Элейна взглянула на него, чувствуя, как начинают пламенеть щеки.
— Я еще с ним не встречалась. Со времени беспорядков на площади у собора мама не выпускает меня с женской половины, заставляет рисовать ужасных собачек, которых держат придворные дамы. Матра эй Фильхо, а теперь еще Великая герцогиня Хоанна возжелала получить портрет своих гончих. Ей на глаза попалась моя миниатюра — мопсы графини до'Кастейа, и она хочет, чтобы я изобразила ее псов рядом с деревенским домом.., эдакая пасторальная сценка. Меня от этого тошнит! Ну посмотри! Ты только взгляни! — Она отодвинулась от Кабрала и продолжала листать альбом. — Дети в лохмотьях, мужчины едва стоят на ногах от голода… И все они пришли на казнь — зачем?
Там говорили о Гхийасе и о том, что через семь дней после хлебного бунта восставшие сожгли дворец в Ауте-Гхийасе, а короля убили. Это правда?
Казалось, Кабрал совсем не удивился.
— Как я могу поверить в правдивость подобных слухов? Всем известно, что мы, Грихальва, служим Великому герцогу. Если народ решится напасть на герцога Ренайо, значит, и нам не поздоровится.

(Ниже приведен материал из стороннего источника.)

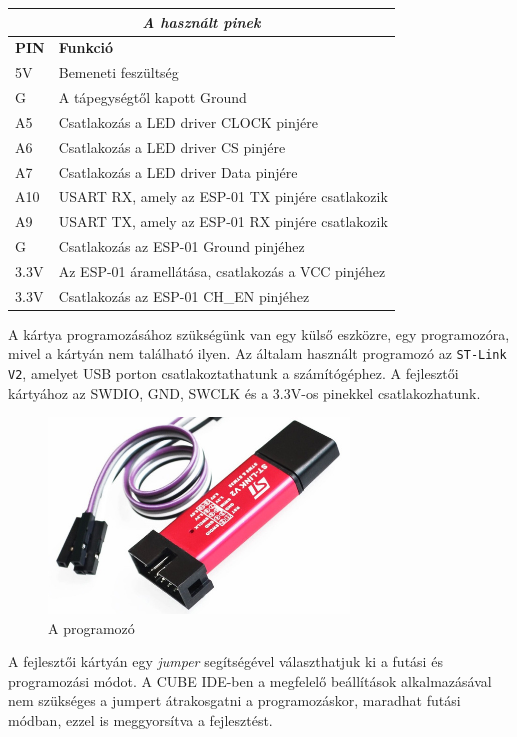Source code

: \documentclass[a4paper, 12pt]{article}
\begin{document}
\begin{center}
\begin{tabular}{ | l | l | }
\hline
\multicolumn{2}{|c|}{\textit{\Large{A használt pinek}}} \\
\hline
\textbf{PIN} & \textbf{Funkció}\\
\hline
5V & Bemeneti feszültség\\
G & A tápegységtől kapott Ground\\
\hline
A5 & Csatlakozás a LED driver CLOCK pinjére\\
A6 & Csatlakozás a LED driver CS pinjére\\
A7 & Csatlakozás a LED driver Data pinjére\\
\hline
A10 & USART RX, amely az ESP-01 TX pinjére csatlakozik\\
A9 & USART TX, amely az ESP-01 RX pinjére csatlakozik\\
G & Csatlakozás az ESP-01 Ground pinjéhez\\
3.3V & Az ESP-01 áramellátása, csatlakozás a VCC pinjéhez\\
3.3V & Csatlakozás az ESP-01 CH\_EN pinjéhez\\
\hline
\end{tabular}
\end{center}

A kártya programozásához szükségünk van egy külső eszközre, egy programozóra, mivel a kártyán nem található ilyen. Az általam használt programozó az \texttt{ST-Link V2}, amelyet USB porton csatlakoztathatunk a számítógéphez. A fejlesztői kártyához az SWDIO, GND, SWCLK és a 3.3V-os pinekkel csatlakozhatunk.

\begin{figure}[ht]
	\centering
	\includegraphics[width = 8cm]{images/stlink.jpg}
	\caption{A programozó}
	\label{fig:stlink}
\end{figure}	

A fejlesztői kártyán egy \textit{jumper} segítségével választhatjuk ki a futási és programozási módot. A CUBE IDE-ben a megfelelő beállítások alkalmazásával nem szükséges a jumpert átrakosgatni a programozáskor, maradhat futási módban, ezzel is meggyorsítva a fejlesztést.
\end{document}
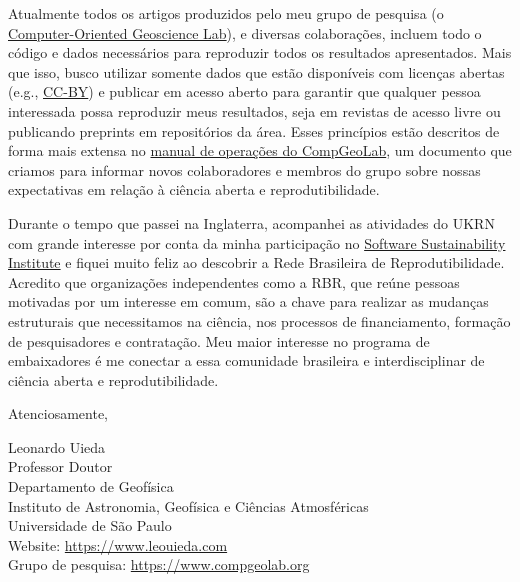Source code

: \documentclass[a4paper,onecolumn,10pt]{article}
\newcommand{\Nome}{Leonardo Uieda}
\newcommand{\Cargo}{Professor Doutor}
\newcommand{\Padding}{\vspace{0.5cm}}
\begin{document}
Atualmente todos os artigos produzidos pelo meu grupo de pesquisa
(o \href{https://www.compgeolab.org/}{Computer-Oriented Geoscience Lab}),
e diversas colaborações, incluem todo o código e dados necessários para
reproduzir todos os resultados apresentados.
Mais que isso, busco utilizar somente dados que estão disponíveis com licenças
abertas (e.g., \href{https://creativecommons.org/licenses/by/4.0/}{CC-BY})
e publicar em acesso aberto para garantir que qualquer pessoa interessada
possa reproduzir meus resultados, seja em revistas de acesso livre ou
publicando preprints em repositórios da área.
Esses princípios estão descritos de forma mais extensa no
\href{https://www.compgeolab.org/manual/}{manual de operações do CompGeoLab},
um documento que criamos para informar novos colaboradores e membros
do grupo sobre nossas expectativas em relação à ciência aberta e
reprodutibilidade.

Durante o tempo que passei na Inglaterra, acompanhei as atividades do UKRN com
grande interesse por conta  da minha participação no
\href{https://www.leouieda.com/blog/ssi-fellowship.html}{Software
Sustainability Institute} e fiquei muito feliz ao descobrir a Rede Brasileira
de Reprodutibilidade.
Acredito que organizações independentes como a RBR, que reúne pessoas motivadas
por um interesse em comum, são a chave para realizar as mudanças estruturais
que necessitamos na ciência, nos processos de financiamento, formação de
pesquisadores e contratação.
Meu maior interesse no programa de embaixadores é me conectar a essa comunidade
brasileira e interdisciplinar de ciência aberta e reprodutibilidade.


\Padding

\begin{flushleft}
  Atenciosamente,

  \Padding
  \Nome{}
  \\[0.25cm]
  {
    \color{mediumgray}
    \small
    \Cargo
    \\
    Departamento de Geofísica
    \\
    Instituto de Astronomia, Geofísica e Ciências Atmosféricas
    \\
    Universidade de São Paulo
    \\
    Website: \url{https://www.leouieda.com}
    \\
    Grupo de pesquisa: \url{https://www.compgeolab.org}
  }
\end{flushleft}
\end{document}
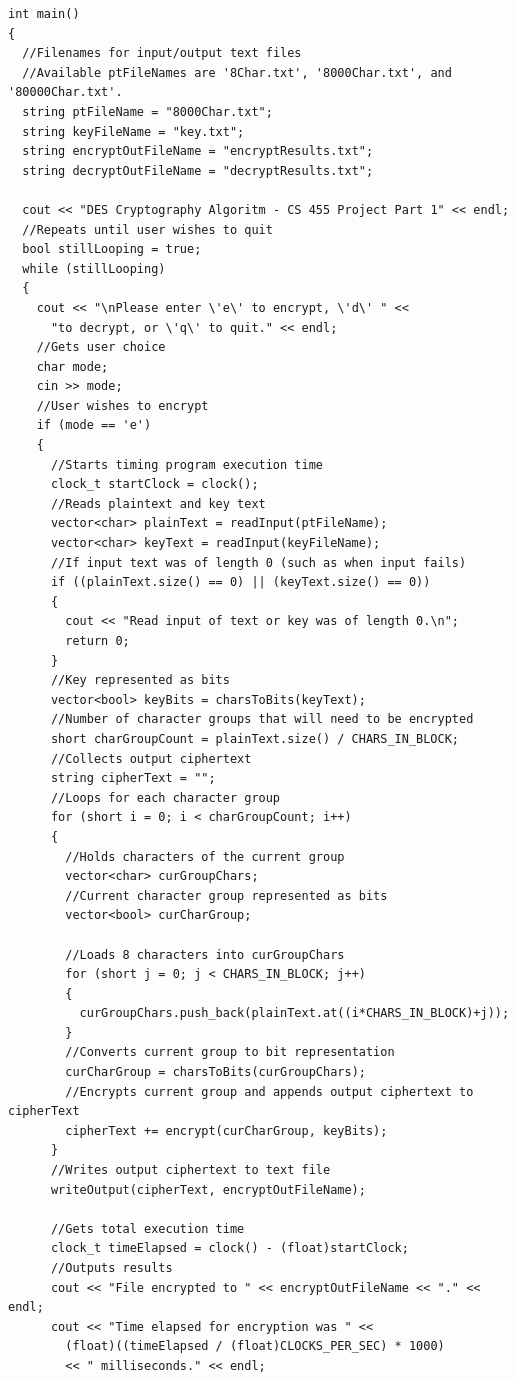 \documentclass[11pt]{article}
\begin{document}
\begin{verbatim}
int main()
{
  //Filenames for input/output text files
  //Available ptFileNames are '8Char.txt', '8000Char.txt', and '80000Char.txt'.
  string ptFileName = "8000Char.txt";
  string keyFileName = "key.txt";
  string encryptOutFileName = "encryptResults.txt";
  string decryptOutFileName = "decryptResults.txt";

  cout << "DES Cryptography Algoritm - CS 455 Project Part 1" << endl;
  //Repeats until user wishes to quit
  bool stillLooping = true;
  while (stillLooping)
  {
    cout << "\nPlease enter \'e\' to encrypt, \'d\' " <<
      "to decrypt, or \'q\' to quit." << endl;
    //Gets user choice
    char mode;
    cin >> mode;
    //User wishes to encrypt
    if (mode == 'e')
    {
      //Starts timing program execution time
      clock_t startClock = clock();
      //Reads plaintext and key text
      vector<char> plainText = readInput(ptFileName);
      vector<char> keyText = readInput(keyFileName);
      //If input text was of length 0 (such as when input fails)
      if ((plainText.size() == 0) || (keyText.size() == 0))
      {
        cout << "Read input of text or key was of length 0.\n";
        return 0;
      }
      //Key represented as bits
      vector<bool> keyBits = charsToBits(keyText);
      //Number of character groups that will need to be encrypted
      short charGroupCount = plainText.size() / CHARS_IN_BLOCK;
      //Collects output ciphertext
      string cipherText = "";
      //Loops for each character group
      for (short i = 0; i < charGroupCount; i++)
      {
        //Holds characters of the current group
        vector<char> curGroupChars;
        //Current character group represented as bits
        vector<bool> curCharGroup;

        //Loads 8 characters into curGroupChars
        for (short j = 0; j < CHARS_IN_BLOCK; j++)
        {
          curGroupChars.push_back(plainText.at((i*CHARS_IN_BLOCK)+j));
        }
        //Converts current group to bit representation
        curCharGroup = charsToBits(curGroupChars);
        //Encrypts current group and appends output ciphertext to cipherText
        cipherText += encrypt(curCharGroup, keyBits);
      }
      //Writes output ciphertext to text file
      writeOutput(cipherText, encryptOutFileName);

      //Gets total execution time
      clock_t timeElapsed = clock() - (float)startClock;
      //Outputs results
      cout << "File encrypted to " << encryptOutFileName << "." << endl;
      cout << "Time elapsed for encryption was " <<
        (float)((timeElapsed / (float)CLOCKS_PER_SEC) * 1000)
        << " milliseconds." << endl;


\end{verbatim}
\end{document}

— Да, наверное. Похоже на эпидемию, которая распространяется из одного города в другой. Но я все равно считаю, что нельзя было вешать этих несчастных.
— К нам приходил покупатель, интересовался твоей картиной “Битва на Рио Сангва”.
— Ты пытаешься увести меня в сторону. Никойо сказал, что мне следует ее сжечь. Только это хорошая картина, а вовсе не позор, как бы он ее ни поносил. — Элейна склонила голову набок, потому что услышала доносившиеся издалека выстрелы, резкий, неестественный звук, принесенный теплым ветерком. — Матра!
Кабрал поднялся со скамейки и выглянул на пустую улицу. Его абсолютно белые волосы напоминали цинк, который используется для самых холодных, белоснежных тонов, но двигался он легко и уверенно, словно ему и сорока не исполнилось. На самом деле Кабралу было около восьмидесяти, а чувствовал он себя лучше, чем любой из Одаренных художников вдвое моложе его. Жалел ли он когда-нибудь о том, что природа наделила его здоровьем, или с радостью отдал бы все прожитые годы за возможность обладать Даром? Элейна не решалась спросить его об этом.
— Ничего. Иди в дом, Элейнита. Я побуду здесь. — Кабрал осуждающе поцокал языком. — Тяжелые времена наступили.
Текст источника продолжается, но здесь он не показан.